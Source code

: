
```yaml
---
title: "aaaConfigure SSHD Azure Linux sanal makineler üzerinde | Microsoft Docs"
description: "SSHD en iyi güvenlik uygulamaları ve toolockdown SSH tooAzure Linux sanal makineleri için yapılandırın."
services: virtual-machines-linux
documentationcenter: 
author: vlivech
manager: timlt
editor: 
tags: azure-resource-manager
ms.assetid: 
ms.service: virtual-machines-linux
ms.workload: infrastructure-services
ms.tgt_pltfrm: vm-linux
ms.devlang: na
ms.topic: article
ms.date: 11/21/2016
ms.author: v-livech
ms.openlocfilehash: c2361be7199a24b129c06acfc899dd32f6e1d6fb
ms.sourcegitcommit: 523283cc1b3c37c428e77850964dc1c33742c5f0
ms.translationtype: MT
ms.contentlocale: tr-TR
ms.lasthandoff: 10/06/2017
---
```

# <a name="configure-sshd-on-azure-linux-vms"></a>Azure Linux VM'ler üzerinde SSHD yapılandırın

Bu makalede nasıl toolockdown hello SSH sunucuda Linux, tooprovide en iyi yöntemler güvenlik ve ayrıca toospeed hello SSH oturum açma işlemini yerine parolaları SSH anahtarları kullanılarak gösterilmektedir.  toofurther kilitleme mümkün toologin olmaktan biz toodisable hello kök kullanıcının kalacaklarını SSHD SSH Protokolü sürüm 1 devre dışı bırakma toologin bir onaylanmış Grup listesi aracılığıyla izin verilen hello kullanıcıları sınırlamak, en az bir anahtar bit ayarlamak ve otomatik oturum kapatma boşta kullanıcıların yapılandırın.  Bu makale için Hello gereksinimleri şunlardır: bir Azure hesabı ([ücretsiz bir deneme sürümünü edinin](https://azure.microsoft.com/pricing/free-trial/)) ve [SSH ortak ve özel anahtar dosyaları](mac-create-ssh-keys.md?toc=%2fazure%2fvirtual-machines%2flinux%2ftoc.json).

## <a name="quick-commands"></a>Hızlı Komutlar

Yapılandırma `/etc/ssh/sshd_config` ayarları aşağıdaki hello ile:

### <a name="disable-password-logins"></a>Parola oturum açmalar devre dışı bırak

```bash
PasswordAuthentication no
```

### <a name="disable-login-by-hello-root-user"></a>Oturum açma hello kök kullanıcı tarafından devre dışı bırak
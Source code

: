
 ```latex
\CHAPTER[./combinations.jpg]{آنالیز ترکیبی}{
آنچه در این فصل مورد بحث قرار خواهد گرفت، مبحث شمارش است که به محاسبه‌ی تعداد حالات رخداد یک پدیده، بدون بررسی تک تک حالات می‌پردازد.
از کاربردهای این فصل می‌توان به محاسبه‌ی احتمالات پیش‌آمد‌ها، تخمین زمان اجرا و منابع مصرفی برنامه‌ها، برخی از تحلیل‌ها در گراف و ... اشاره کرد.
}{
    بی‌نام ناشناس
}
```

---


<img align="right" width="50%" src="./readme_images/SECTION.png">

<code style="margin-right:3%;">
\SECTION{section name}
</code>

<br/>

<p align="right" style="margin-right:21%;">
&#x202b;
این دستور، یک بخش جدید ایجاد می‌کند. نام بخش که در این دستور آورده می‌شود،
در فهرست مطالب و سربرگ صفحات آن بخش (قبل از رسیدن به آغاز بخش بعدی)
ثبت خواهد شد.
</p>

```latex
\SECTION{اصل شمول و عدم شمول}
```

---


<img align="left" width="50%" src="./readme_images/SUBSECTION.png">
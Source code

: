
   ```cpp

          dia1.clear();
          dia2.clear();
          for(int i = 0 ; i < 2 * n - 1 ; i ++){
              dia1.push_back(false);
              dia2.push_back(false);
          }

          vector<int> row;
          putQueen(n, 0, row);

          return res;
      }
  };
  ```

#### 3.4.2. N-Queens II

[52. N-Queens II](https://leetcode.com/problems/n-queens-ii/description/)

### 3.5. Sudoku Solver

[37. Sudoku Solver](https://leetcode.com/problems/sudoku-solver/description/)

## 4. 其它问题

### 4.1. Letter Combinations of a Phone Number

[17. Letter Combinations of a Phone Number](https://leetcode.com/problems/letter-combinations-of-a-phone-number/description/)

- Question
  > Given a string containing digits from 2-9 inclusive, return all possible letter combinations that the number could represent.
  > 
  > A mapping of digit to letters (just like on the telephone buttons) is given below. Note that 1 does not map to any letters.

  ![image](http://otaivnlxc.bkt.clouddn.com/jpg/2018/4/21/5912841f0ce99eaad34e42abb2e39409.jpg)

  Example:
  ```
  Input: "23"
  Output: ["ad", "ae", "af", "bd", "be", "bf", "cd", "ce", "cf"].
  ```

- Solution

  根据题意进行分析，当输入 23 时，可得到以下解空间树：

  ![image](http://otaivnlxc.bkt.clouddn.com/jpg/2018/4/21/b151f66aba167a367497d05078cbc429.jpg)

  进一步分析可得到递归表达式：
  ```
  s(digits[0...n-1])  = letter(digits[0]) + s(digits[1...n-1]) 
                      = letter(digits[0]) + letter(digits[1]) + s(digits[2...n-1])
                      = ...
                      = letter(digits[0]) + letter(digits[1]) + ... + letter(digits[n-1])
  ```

▸ **WHAT TO WORK ON**
Copy out word for word each line of the listing, from the very first line down to the line containing "üzerinde SSHD yapılandırın", and stop after that line.

▸ **WRITTEN REPLY**
Source code

:
```yaml
---
title: "aaaConfigure SSHD Azure Linux sanal makineler üzerinde | Microsoft Docs"
description: "SSHD en iyi güvenlik uygulamaları ve toolockdown SSH tooAzure Linux sanal makineleri için yapılandırın."
services: virtual-machines-linux
documentationcenter: 
author: vlivech
manager: timlt
editor: 
tags: azure-resource-manager
ms.assetid: 
ms.service: virtual-machines-linux
ms.workload: infrastructure-services
ms.tgt_pltfrm: vm-linux
ms.devlang: na
ms.topic: article
ms.date: 11/21/2016
ms.author: v-livech
ms.openlocfilehash: c2361be7199a24b129c06acfc899dd32f6e1d6fb
ms.sourcegitcommit: 523283cc1b3c37c428e77850964dc1c33742c5f0
ms.translationtype: MT
ms.contentlocale: tr-TR
ms.lasthandoff: 10/06/2017
---
```

# <a name="configure-sshd-on-azure-linux-vms"></a>Azure Linux VM'ler üzerinde SSHD yapılandırın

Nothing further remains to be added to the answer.